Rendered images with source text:
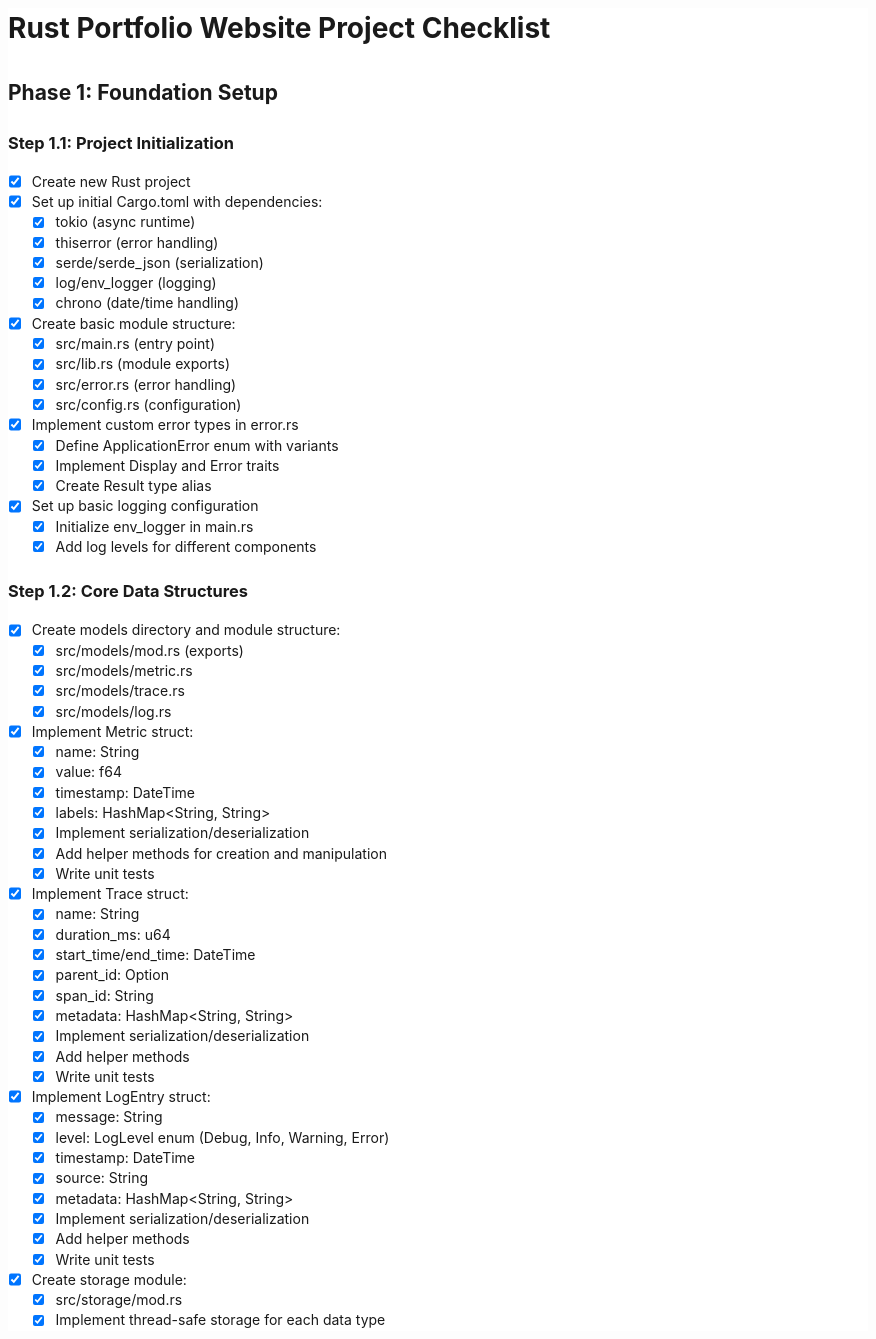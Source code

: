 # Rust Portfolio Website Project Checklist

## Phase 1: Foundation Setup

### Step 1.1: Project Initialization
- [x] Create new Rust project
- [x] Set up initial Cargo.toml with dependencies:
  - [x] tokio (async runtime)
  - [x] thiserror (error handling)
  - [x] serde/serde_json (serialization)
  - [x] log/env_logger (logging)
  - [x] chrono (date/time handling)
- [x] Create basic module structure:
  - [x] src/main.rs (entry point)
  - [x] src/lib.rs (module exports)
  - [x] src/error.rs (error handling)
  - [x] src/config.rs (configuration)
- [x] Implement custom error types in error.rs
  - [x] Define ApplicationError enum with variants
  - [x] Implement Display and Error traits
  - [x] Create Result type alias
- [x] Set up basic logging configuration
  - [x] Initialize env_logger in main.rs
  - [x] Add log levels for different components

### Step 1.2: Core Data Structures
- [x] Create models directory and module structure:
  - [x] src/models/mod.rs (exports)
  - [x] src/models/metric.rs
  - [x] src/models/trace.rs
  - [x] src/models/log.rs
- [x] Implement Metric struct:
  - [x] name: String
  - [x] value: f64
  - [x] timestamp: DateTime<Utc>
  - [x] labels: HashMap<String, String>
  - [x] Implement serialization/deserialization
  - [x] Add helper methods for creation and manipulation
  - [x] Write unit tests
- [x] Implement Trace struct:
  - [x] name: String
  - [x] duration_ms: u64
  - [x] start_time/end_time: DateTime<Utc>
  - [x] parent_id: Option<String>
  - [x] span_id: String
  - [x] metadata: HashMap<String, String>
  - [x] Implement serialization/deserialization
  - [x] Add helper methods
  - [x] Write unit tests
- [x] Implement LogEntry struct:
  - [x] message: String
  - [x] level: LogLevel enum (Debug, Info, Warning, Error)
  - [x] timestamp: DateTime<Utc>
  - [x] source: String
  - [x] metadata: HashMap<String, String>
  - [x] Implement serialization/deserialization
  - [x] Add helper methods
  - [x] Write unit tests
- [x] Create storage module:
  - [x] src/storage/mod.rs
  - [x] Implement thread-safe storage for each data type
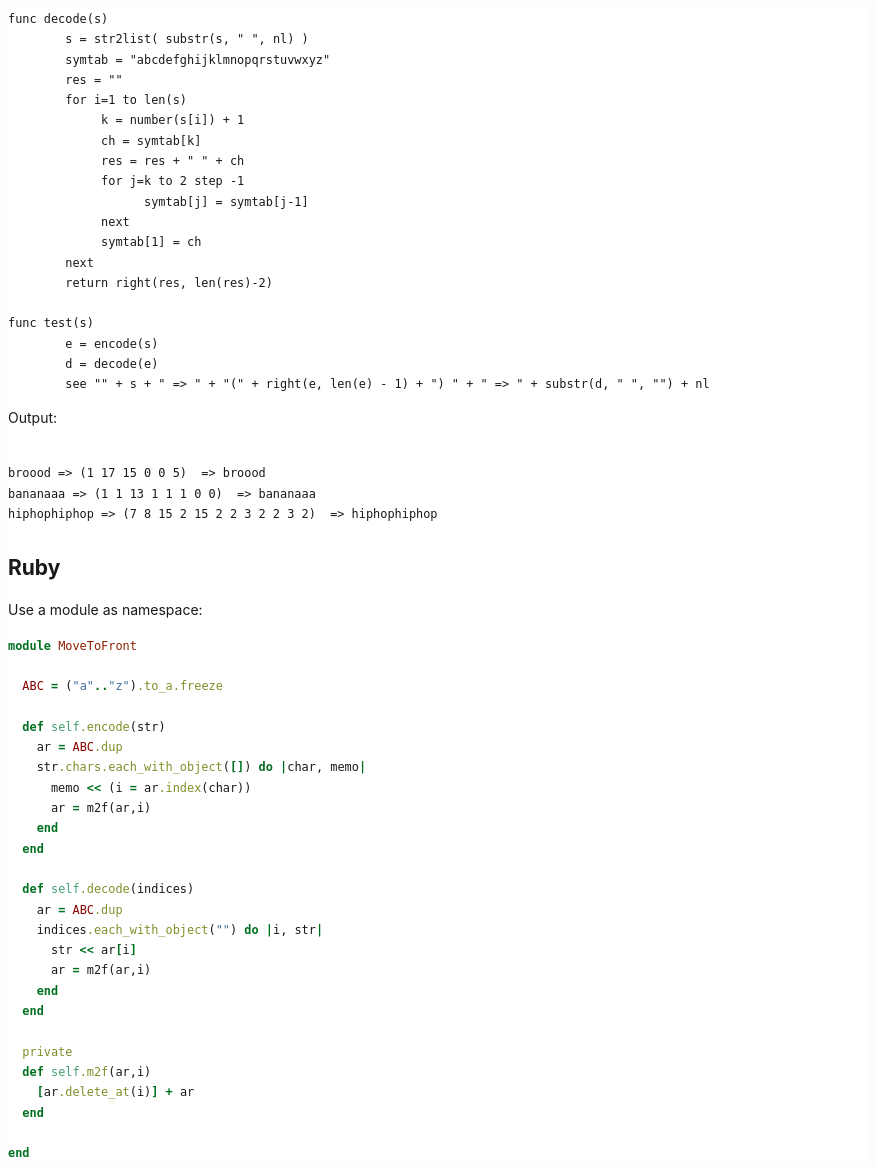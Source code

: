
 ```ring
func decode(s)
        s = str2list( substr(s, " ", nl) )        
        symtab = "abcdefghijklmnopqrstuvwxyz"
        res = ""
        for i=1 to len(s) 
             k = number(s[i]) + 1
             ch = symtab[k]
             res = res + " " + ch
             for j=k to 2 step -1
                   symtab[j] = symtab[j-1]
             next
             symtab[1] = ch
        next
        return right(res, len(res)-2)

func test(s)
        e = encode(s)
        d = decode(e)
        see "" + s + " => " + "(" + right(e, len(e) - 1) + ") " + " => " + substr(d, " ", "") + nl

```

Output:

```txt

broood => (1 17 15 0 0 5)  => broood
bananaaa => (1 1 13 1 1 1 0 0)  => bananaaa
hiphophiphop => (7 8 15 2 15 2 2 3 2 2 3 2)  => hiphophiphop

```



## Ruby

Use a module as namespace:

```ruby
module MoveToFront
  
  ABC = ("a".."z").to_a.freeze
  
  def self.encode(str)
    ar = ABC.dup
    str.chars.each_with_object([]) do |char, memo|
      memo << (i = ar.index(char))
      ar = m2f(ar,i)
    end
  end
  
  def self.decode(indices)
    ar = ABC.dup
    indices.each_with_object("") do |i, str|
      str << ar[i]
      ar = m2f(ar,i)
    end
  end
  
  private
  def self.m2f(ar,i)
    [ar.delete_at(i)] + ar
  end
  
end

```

TASK TO COMPLETE | In the answer, include exactly the lines from the top of the entries through the line containing "- [x] Create storage", and nothing else, not even the pictures.

YOUR RESPONSE |
Source code

: # Rust Portfolio Website Project Checklist

## Phase 1: Foundation Setup

### Step 1.1: Project Initialization
- [x] Create new Rust project
- [x] Set up initial Cargo.toml with dependencies:
  - [x] tokio (async runtime)
  - [x] thiserror (error handling)
  - [x] serde/serde_json (serialization)
  - [x] log/env_logger (logging)
  - [x] chrono (date/time handling)
- [x] Create basic module structure:
  - [x] src/main.rs (entry point)
  - [x] src/lib.rs (module exports)
  - [x] src/error.rs (error handling)
  - [x] src/config.rs (configuration)
- [x] Implement custom error types in error.rs
  - [x] Define ApplicationError enum with variants
  - [x] Implement Display and Error traits
  - [x] Create Result type alias
- [x] Set up basic logging configuration
  - [x] Initialize env_logger in main.rs
  - [x] Add log levels for different components

### Step 1.2: Core Data Structures
- [x] Create models directory and module structure:
  - [x] src/models/mod.rs (exports)
  - [x] src/models/metric.rs
  - [x] src/models/trace.rs
  - [x] src/models/log.rs
- [x] Implement Metric struct:
  - [x] name: String
  - [x] value: f64
  - [x] timestamp: DateTime<Utc>
  - [x] labels: HashMap<String, String>
  - [x] Implement serialization/deserialization
  - [x] Add helper methods for creation and manipulation
  - [x] Write unit tests
- [x] Implement Trace struct:
  - [x] name: String
  - [x] duration_ms: u64
  - [x] start_time/end_time: DateTime<Utc>
  - [x] parent_id: Option<String>
  - [x] span_id: String
  - [x] metadata: HashMap<String, String>
  - [x] Implement serialization/deserialization
  - [x] Add helper methods
  - [x] Write unit tests
- [x] Implement LogEntry struct:
  - [x] message: String
  - [x] level: LogLevel enum (Debug, Info, Warning, Error)
  - [x] timestamp: DateTime<Utc>
  - [x] source: String
  - [x] metadata: HashMap<String, String>
  - [x] Implement serialization/deserialization
  - [x] Add helper methods
  - [x] Write unit tests
- [x] Create storage module:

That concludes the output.